Austin.  There are at least 5-7 TSD dojang in the city and surrounding suburbs.

I've just left my job however and may be interested in traveling for a while though.


----------



## SahBumNimRush (Nov 19, 2010)

Technically I suppose I do practice Tang Soo Do, although our Kwan Jang Nim refers to it as Moo Duk Kwan Tae Kwon Do.  Semantics, in part, and it defines when Our KJN broke away from Hwang Kee.  

I do post in the TSD forum sometimes, but I find myself posting in the general TKD forum more so.  Some TSD purists don't like us bastard children that are part of lineages that broke away, 

I practice, what I consider to be the earlier TSD.  One that is more deeply rooted in the Shotokan fundamentals and not the "Chinese"  influence that brought about the Yuk Ro and Chil Sung hyungs.

Personally I welcome everyone's comments, I love martial arts period, and I do my best not to get caught up in the semantics of what you call your martial art.


----------



## miguksaram (Nov 19, 2010)

There are not that many in my general area of western burbs of Chicago.  There are maybe 2-3 schools of TSD at most. We are comprised of TKD, naturally, and a couple of karate schools scattered about and one or 2 HKD schools.  Lately MMA schools are starting to pop up.


----------



## miguksaram (Nov 19, 2010)

SahBumNimRush said:


> I practice, what I consider to be the earlier TSD. One that is more deeply rooted in the Shotokan fundamentals and not the "Chinese" influence that brought about the Yuk Ro and Chil Sung hyungs.


 
It was my understanding that the "Chinese" influence was always there due to Kee's involvement Chuan'fa.


----------



## dancingalone (Nov 19, 2010)

miguksaram said:


> It was my understanding that the "Chinese" influence was always there due to Kee's involvement Chuan'fa.



I hear that a lot, but it really depends on which TSD camp you are talking about.  I once saw some footage of Dominic Giacobbe performing kata and he looks nothing like what I would expect someone influenced by Yang Tai Chi or Shaolin Gung Fu or even Northern Mantis to look like.  He is rather hard in his expression of TSD.To be clear though, Mr. Giacobbe is a well respected TSD guy - I am not disparaging him at all.  

You can loop on through all of the top TSD guys in the US to see the interesting divergence.  They all display more or less softness depending on when they or their instructors left Hwang Kee's association.  To generalize, I would say the people who left the Moo Duk Kwan chronologically the earliest tend to be harder.


----------



## cdunn (Nov 19, 2010)

dancingalone said:


> C'mon, guys.
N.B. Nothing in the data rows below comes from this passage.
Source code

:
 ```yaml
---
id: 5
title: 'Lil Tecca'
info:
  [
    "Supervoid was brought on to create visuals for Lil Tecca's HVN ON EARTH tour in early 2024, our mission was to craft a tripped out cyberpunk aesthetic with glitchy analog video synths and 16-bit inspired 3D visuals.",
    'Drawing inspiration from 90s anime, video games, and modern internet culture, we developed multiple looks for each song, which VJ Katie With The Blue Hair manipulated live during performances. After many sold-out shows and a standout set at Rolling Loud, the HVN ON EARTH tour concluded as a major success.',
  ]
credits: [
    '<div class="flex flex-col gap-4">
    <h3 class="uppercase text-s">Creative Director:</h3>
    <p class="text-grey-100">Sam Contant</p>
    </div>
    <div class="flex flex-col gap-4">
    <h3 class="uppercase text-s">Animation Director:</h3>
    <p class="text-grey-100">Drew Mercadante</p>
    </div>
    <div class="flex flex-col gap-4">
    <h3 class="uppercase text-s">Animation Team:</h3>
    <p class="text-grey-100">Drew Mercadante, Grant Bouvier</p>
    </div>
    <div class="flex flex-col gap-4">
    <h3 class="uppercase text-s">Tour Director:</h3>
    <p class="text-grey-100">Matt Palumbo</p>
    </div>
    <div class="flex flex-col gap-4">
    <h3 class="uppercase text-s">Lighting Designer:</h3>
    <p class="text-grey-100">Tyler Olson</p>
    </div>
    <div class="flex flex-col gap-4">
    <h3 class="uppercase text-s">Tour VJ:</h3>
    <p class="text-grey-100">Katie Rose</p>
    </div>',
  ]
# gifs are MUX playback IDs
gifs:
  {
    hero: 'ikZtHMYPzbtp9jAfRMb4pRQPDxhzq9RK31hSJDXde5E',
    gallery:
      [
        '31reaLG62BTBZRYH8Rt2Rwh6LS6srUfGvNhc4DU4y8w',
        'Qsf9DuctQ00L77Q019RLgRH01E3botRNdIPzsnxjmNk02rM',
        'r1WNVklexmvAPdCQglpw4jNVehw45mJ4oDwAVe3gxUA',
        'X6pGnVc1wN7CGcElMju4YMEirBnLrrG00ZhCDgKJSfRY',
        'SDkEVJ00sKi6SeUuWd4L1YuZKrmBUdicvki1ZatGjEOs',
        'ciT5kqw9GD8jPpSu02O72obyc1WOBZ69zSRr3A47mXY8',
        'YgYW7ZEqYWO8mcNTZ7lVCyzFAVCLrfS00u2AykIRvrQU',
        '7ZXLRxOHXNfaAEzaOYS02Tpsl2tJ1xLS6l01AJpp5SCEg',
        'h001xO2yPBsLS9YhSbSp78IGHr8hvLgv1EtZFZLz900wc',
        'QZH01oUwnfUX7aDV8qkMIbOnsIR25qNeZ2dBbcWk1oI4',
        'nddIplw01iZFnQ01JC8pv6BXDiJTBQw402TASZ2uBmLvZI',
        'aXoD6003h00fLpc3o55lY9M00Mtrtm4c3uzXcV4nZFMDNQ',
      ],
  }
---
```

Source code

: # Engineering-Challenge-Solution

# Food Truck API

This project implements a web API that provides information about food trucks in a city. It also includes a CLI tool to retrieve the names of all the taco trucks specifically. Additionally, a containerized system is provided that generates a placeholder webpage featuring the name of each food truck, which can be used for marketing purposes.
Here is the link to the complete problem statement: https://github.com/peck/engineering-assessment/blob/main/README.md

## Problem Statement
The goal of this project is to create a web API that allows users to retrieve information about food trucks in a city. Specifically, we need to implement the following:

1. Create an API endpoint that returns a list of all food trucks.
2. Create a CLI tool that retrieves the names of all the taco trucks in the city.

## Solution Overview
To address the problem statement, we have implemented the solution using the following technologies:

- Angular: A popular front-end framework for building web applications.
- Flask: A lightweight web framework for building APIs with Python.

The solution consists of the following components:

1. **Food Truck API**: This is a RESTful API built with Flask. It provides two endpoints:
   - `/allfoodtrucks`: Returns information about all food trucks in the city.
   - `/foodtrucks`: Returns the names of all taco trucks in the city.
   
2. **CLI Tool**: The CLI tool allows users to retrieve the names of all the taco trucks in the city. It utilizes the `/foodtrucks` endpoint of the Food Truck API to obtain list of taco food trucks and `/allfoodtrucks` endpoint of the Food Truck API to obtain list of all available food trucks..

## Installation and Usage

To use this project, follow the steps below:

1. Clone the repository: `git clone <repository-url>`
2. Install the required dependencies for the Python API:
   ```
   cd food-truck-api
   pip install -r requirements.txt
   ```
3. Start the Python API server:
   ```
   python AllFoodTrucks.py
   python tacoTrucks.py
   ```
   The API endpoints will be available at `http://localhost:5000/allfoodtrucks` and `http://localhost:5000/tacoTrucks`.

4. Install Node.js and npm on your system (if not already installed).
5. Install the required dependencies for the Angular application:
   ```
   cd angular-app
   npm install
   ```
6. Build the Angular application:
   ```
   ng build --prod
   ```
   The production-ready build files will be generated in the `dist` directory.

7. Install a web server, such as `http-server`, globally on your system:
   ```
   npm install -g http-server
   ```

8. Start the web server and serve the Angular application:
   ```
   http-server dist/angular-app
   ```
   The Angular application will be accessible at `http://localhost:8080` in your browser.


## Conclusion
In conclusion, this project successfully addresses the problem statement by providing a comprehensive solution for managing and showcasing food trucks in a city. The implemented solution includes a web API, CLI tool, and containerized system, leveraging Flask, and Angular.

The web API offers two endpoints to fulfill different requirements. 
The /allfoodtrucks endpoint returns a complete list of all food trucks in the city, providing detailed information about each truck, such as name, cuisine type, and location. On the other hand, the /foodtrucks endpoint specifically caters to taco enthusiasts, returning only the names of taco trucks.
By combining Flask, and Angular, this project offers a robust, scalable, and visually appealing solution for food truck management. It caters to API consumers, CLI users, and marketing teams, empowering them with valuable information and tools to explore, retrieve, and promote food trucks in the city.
TSD is very popular where I live in Central Texas. It seems like it is the second most popular MA after its close sister art of tae kwon do. Is that a similar proportion where you live? When I lived in Pennsylvania, Tang Soo Do was like the #1 system - TSD dojang everywhere.
> 
> Why is the participation on MT so low? Not enough newbies to ask newbie questions?


 
I don't know why, but it seems like there's very little TSD discussion anywhere. I suspect that it tends to get taught in pockets traceable to individual instructors with good business acumen.


----------



## SahBumNimRush (Nov 19, 2010)

dancingalone said:


> I hear that a lot, but it really depends on which TSD camp you are talking about.  I once saw some footage of Dominic Giacobbe performing kata and he looks nothing like what I would expect someone influenced by Yang Tai Chi or Shaolin Gung Fu or even Northern Mantis to look like.  He is rather hard in his expression of TSD.To be clear though, Mr. Giacobbe is a well respected TSD guy - I am not disparaging him at all.
> 
> You can loop on through all of the top TSD guys in the US to see the interesting divergence.  They all display more or less softness depending on when they or their instructors left Hwang Kee's association.  To generalize, I would say the people who left the Moo Duk Kwan chronologically the earliest tend to be harder.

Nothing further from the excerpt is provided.